___ Data provided

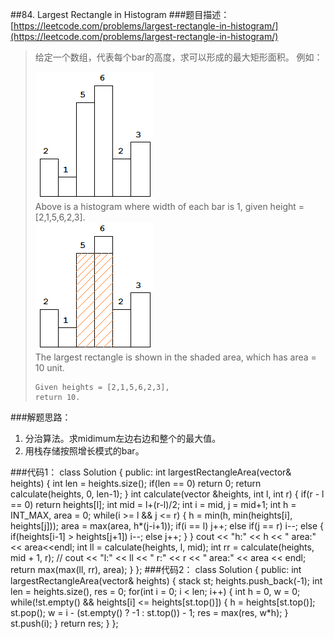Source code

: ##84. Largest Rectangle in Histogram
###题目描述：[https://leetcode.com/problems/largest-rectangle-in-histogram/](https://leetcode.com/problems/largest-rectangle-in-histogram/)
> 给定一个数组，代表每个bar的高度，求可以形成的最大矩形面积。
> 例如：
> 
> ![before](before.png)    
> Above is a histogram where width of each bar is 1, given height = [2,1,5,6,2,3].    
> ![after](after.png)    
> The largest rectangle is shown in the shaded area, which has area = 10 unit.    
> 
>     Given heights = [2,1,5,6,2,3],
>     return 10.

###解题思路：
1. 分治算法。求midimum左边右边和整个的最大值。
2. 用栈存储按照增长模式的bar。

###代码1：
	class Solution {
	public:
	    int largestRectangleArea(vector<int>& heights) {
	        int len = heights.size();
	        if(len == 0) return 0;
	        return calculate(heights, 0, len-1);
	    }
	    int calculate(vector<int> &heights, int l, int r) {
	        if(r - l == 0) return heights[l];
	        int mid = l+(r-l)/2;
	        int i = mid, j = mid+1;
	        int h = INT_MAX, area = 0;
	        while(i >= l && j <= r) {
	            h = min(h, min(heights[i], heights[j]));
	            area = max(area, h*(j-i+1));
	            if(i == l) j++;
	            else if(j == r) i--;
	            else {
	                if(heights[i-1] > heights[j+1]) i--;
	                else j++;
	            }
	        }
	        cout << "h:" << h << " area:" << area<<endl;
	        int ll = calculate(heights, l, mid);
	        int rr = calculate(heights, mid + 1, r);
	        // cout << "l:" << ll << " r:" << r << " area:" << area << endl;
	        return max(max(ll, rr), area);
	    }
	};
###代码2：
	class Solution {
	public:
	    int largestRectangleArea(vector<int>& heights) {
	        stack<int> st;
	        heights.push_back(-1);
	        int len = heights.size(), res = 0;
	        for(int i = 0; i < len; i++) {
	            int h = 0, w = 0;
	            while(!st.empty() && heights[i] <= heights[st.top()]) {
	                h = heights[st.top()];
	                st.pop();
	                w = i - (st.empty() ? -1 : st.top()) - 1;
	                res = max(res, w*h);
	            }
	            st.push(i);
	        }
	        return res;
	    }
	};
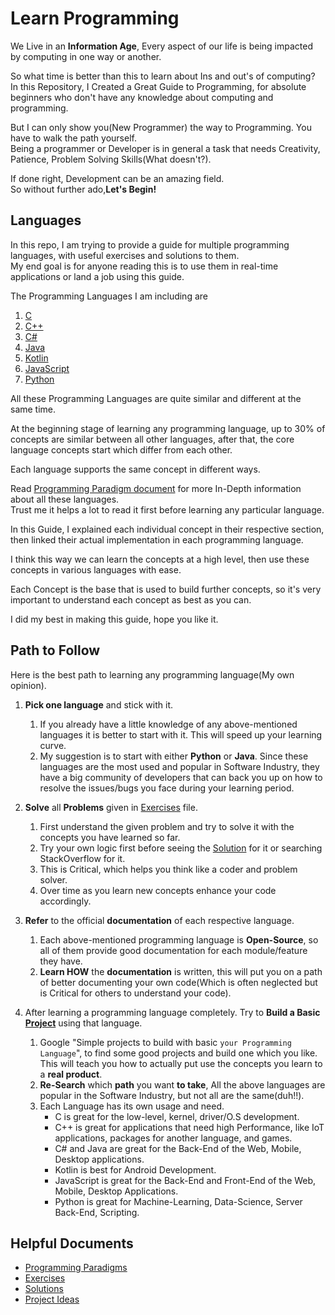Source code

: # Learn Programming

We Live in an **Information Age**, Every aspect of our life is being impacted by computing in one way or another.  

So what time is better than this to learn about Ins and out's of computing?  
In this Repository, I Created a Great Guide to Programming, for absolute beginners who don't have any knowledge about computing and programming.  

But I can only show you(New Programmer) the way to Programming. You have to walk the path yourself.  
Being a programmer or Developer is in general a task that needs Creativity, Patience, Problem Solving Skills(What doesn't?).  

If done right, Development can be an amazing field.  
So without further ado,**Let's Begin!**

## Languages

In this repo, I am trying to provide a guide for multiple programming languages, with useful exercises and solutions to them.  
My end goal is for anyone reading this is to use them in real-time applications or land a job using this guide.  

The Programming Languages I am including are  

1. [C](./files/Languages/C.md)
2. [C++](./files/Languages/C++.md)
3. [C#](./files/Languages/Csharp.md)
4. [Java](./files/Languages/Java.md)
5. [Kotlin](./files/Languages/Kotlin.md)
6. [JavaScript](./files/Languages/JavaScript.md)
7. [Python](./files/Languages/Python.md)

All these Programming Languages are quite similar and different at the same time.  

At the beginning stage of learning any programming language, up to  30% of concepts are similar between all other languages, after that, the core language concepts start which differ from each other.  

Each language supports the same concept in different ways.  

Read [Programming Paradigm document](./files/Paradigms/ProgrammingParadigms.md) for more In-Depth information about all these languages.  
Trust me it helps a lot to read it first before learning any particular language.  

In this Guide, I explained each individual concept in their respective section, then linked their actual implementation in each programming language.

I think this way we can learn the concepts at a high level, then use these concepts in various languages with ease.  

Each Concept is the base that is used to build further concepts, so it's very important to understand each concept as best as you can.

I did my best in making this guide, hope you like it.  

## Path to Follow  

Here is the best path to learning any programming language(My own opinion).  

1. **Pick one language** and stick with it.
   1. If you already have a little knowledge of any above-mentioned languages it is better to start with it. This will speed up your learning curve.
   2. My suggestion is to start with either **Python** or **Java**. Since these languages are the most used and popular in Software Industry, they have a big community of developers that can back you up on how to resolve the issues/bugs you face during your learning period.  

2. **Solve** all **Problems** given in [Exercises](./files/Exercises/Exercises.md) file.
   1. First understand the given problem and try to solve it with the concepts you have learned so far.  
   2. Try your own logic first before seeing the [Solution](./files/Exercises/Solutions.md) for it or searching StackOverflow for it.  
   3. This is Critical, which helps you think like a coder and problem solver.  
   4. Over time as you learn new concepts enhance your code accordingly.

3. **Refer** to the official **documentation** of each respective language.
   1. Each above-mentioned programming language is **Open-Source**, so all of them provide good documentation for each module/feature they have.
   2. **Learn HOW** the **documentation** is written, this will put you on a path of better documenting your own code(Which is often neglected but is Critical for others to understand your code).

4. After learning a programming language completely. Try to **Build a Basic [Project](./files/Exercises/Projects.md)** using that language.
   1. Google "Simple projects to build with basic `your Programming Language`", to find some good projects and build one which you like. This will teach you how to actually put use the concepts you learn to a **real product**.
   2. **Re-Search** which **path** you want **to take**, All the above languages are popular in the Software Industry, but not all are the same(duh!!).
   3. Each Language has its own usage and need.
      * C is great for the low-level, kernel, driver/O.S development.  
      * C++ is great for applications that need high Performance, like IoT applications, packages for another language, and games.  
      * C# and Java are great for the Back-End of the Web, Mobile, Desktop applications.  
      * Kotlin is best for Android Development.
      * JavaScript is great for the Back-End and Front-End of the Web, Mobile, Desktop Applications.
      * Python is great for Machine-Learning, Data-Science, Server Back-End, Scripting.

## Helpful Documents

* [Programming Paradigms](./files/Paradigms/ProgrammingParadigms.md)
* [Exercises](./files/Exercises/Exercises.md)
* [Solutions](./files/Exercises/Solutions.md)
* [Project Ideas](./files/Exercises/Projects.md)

______
___ Data provided

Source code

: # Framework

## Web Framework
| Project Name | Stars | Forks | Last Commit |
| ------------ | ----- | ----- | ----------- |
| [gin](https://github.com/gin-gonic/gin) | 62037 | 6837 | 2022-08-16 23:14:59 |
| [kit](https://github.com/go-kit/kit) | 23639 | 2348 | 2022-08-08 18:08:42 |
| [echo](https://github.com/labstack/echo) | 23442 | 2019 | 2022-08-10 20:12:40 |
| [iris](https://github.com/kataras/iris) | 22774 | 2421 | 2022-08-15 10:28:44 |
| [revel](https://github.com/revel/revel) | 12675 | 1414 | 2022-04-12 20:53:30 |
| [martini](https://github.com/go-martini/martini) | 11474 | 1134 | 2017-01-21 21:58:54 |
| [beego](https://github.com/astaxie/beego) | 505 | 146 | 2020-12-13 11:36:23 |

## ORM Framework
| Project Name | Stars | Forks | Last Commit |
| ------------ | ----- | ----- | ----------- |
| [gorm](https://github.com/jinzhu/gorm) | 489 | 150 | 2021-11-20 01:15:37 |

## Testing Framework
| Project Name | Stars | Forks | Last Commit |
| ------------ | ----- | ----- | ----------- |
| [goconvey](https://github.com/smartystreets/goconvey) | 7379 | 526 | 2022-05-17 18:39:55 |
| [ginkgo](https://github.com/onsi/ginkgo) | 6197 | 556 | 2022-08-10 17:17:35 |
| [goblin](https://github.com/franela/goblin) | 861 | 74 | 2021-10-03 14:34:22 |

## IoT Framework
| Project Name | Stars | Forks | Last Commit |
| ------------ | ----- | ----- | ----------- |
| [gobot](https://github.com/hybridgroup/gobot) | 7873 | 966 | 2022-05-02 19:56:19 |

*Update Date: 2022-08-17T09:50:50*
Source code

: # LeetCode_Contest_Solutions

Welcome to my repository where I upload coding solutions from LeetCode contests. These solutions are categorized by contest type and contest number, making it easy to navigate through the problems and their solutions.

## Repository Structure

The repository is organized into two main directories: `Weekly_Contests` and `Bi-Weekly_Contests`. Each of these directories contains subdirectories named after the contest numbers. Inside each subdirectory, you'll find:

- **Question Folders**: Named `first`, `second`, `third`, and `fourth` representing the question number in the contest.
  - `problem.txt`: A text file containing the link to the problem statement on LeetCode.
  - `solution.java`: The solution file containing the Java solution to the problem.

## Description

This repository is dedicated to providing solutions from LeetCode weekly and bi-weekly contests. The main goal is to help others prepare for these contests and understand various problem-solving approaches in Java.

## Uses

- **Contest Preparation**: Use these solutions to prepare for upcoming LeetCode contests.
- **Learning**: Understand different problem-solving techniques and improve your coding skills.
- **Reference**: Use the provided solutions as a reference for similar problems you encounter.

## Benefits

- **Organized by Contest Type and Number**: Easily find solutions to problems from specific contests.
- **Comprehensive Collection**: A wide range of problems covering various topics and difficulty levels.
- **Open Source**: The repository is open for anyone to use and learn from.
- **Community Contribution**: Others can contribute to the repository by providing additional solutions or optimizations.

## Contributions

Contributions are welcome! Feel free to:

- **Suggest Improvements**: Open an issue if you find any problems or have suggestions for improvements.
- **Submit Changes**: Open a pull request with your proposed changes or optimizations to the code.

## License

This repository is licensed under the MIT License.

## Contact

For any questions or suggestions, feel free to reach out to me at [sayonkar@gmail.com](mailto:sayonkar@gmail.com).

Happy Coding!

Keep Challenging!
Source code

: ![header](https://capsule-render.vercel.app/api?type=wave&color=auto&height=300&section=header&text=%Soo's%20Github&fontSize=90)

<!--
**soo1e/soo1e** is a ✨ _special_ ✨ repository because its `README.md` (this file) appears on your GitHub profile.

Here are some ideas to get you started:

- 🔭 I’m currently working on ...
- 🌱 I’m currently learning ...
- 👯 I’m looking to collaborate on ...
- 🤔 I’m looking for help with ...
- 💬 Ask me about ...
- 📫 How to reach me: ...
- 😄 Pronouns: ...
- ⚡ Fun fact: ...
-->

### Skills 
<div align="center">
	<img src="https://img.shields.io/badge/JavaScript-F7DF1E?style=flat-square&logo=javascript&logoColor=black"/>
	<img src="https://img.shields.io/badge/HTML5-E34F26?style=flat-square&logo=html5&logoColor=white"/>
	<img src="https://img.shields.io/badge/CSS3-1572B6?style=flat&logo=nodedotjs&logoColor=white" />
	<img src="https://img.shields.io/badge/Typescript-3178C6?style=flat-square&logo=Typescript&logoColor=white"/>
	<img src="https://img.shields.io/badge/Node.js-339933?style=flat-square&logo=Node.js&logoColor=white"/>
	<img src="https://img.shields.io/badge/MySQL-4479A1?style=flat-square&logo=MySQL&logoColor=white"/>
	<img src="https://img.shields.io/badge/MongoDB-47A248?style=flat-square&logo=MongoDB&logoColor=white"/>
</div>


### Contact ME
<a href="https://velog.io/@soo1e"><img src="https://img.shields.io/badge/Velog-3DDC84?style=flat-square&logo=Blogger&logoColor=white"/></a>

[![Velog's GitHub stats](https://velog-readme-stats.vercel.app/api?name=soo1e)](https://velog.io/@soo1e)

______

Instructions to follow> Above are some records. Reproduce the lines from the one with "st.push(i);" down to the one with "6. [JavaScript](./files/Languages/JavaScript.md)", keeping both, and leave every picture out.

Response>
	            st.push(i);
	        }
	        return res;
	    }
	};
Source code

: # Learn Programming

We Live in an **Information Age**, Every aspect of our life is being impacted by computing in one way or another.  

So what time is better than this to learn about Ins and out's of computing?  
In this Repository, I Created a Great Guide to Programming, for absolute beginners who don't have any knowledge about computing and programming.  

But I can only show you(New Programmer) the way to Programming. You have to walk the path yourself.  
Being a programmer or Developer is in general a task that needs Creativity, Patience, Problem Solving Skills(What doesn't?).  

If done right, Development can be an amazing field.  
So without further ado,**Let's Begin!**

## Languages

In this repo, I am trying to provide a guide for multiple programming languages, with useful exercises and solutions to them.  
My end goal is for anyone reading this is to use them in real-time applications or land a job using this guide.  

The Programming Languages I am including are  

1. [C](./files/Languages/C.md)
2. [C++](./files/Languages/C++.md)
3. [C#](./files/Languages/Csharp.md)
4. [Java](./files/Languages/Java.md)
5. [Kotlin](./files/Languages/Kotlin.md)
6. [JavaScript](./files/Languages/JavaScript.md)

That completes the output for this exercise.